M. de Montalembert a de longs cheveux gris et plats, une face pleine, des traits de vieil enfant, un sourire dormant, des yeux profonds mais sans éclairs, une voix nasillarde et manquant de mordant, une amabilité douce et reposée, une caresse féminine des manières et de la poignée de main, une robe de chambre cléricale.

— Je suis triste, et j’entends sur le marbre de la servante du salon tomber, une à une, avec un bruit mou et floche — une chute à voix basse — les feuilles d’un gros bouquet de pivoines — et, au-dessus et au-dessous de ma chambre, des éclats de rire de femmes.

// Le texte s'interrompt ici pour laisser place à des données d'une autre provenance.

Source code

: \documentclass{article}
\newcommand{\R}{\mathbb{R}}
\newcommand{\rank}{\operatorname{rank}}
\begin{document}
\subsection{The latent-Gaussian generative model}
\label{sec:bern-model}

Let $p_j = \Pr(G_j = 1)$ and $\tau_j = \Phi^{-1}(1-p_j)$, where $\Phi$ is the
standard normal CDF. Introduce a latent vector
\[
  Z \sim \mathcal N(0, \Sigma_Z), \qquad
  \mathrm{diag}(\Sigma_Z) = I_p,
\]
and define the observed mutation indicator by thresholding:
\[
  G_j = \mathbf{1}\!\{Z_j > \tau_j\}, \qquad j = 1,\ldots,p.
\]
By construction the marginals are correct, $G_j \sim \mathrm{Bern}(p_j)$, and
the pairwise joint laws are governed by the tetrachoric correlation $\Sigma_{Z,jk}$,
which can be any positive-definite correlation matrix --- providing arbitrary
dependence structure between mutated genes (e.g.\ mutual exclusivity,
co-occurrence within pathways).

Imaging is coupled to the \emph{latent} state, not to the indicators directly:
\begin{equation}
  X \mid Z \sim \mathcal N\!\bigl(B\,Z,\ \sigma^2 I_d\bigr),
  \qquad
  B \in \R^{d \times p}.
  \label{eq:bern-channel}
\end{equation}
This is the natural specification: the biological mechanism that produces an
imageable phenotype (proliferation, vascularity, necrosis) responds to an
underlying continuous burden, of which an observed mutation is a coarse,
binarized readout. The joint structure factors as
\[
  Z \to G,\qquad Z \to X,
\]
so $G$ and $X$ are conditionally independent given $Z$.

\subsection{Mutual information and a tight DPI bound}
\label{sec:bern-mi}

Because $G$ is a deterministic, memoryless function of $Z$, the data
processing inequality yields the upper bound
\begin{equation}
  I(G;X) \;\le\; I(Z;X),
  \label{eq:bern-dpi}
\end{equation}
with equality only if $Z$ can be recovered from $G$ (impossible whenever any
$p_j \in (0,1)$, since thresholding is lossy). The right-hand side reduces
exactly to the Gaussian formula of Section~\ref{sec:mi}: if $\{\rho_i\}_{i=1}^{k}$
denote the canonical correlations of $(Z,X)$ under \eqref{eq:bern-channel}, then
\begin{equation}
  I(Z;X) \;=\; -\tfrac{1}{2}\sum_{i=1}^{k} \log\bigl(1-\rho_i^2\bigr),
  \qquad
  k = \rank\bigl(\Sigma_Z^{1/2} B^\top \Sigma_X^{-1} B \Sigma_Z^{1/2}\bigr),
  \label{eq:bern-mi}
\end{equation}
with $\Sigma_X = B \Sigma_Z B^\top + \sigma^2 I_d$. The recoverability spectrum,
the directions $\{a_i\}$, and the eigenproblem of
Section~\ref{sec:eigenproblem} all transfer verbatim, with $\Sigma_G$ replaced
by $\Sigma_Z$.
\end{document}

— Je suis tombé sur du Victor de Laprade. Je n’y ai vu que des seins de jeunes filles palpitant sous des baisers de jeunes hommes. Les poètes sont comme les enfants : ils peuvent tout montrer. Je suis sûr qu’on permettrait à Béranger de mettre Justine en couplets. La rime et la gaudriole, ça excuse, ça autorise les choses les plus cochonnes ; — mais que si vous vous avisez de parler en prose et de tenter le cru, le vrai, le philosophique : les Legonidec sont là.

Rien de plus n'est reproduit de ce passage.